GIVEN RECORDS.
# # # #
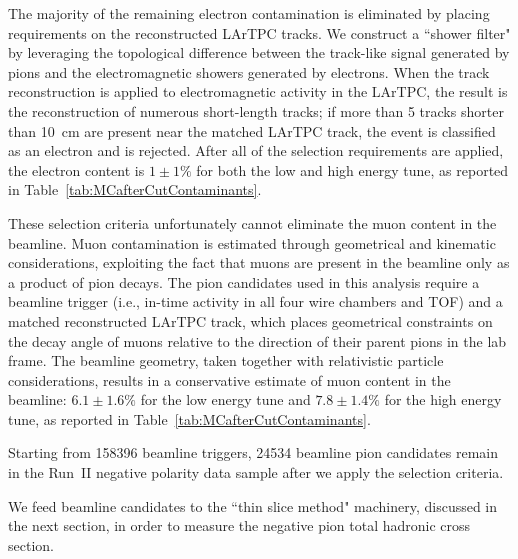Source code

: \documentclass[%
 floatfix,
 reprint,
 twocolumn,
superscriptaddress,
showpacs,preprintnumbers,
 amsmath,amssymb,
 aps,
prd,
]{revtex4-1}
\begin{document}
The majority of the remaining electron contamination is eliminated by placing requirements on the reconstructed LArTPC tracks. We construct a ``shower filter" by leveraging the topological difference between the track-like signal generated by pions and the electromagnetic showers generated by electrons. 
When the track reconstruction is applied to electromagnetic activity in the LArTPC, the result is the reconstruction of numerous short-length tracks; if more than 5 tracks shorter than 10~cm are present near the matched LArTPC track, the event is classified as an electron and is rejected. After all of the selection requirements are applied, the electron content is $1 \pm 1\%$ for both the low and high energy tune, as reported in Table~\ref{tab:MCafterCutContaminants}.

These selection criteria unfortunately cannot eliminate the muon content in the beamline. Muon contamination is estimated through geometrical and kinematic considerations, exploiting the fact that  muons are present in the beamline only as a product of pion decays.  The pion candidates used in this analysis require a beamline trigger (i.e., in-time activity in all four wire chambers and TOF) and a matched reconstructed LArTPC track, which places geometrical constraints on the decay angle of muons relative to the direction of their parent pions in the lab frame. The beamline geometry, taken together with relativistic particle considerations, results in a conservative estimate of muon content in the beamline: $6.1 \pm 1.6 \%$ for the low energy tune and $7.8 \pm 1.4 \%$ for the high energy tune, as reported in Table~\ref{tab:MCafterCutContaminants}.



Starting from 158396 beamline triggers,  24534 beamline pion candidates remain in the Run~II negative polarity data sample after we apply the selection criteria. 

We feed beamline candidates to the ``thin slice method" machinery, discussed in the next section, in order to measure the negative pion total hadronic cross section. 
\end{document}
# # # #
PROMPT. Select and copy every line from the records that includes the word "content".

OUTPUT FOR THIS EXERCISE.
When the track reconstruction is applied to electromagnetic activity in the LArTPC, the result is the reconstruction of numerous short-length tracks; if more than 5 tracks shorter than 10~cm are present near the matched LArTPC track, the event is classified as an electron and is rejected. After all of the selection requirements are applied, the electron content is $1 \pm 1\%$ for both the low and high energy tune, as reported in Table~\ref{tab:MCafterCutContaminants}.
These selection criteria unfortunately cannot eliminate the muon content in the beamline. Muon contamination is estimated through geometrical and kinematic considerations, exploiting the fact that  muons are present in the beamline only as a product of pion decays.  The pion candidates used in this analysis require a beamline trigger (i.e., in-time activity in all four wire chambers and TOF) and a matched reconstructed LArTPC track, which places geometrical constraints on the decay angle of muons relative to the direction of their parent pions in the lab frame. The beamline geometry, taken together with relativistic particle considerations, results in a conservative estimate of muon content in the beamline: $6.1 \pm 1.6 \%$ for the low energy tune and $7.8 \pm 1.4 \%$ for the high energy tune, as reported in Table~\ref{tab:MCafterCutContaminants}.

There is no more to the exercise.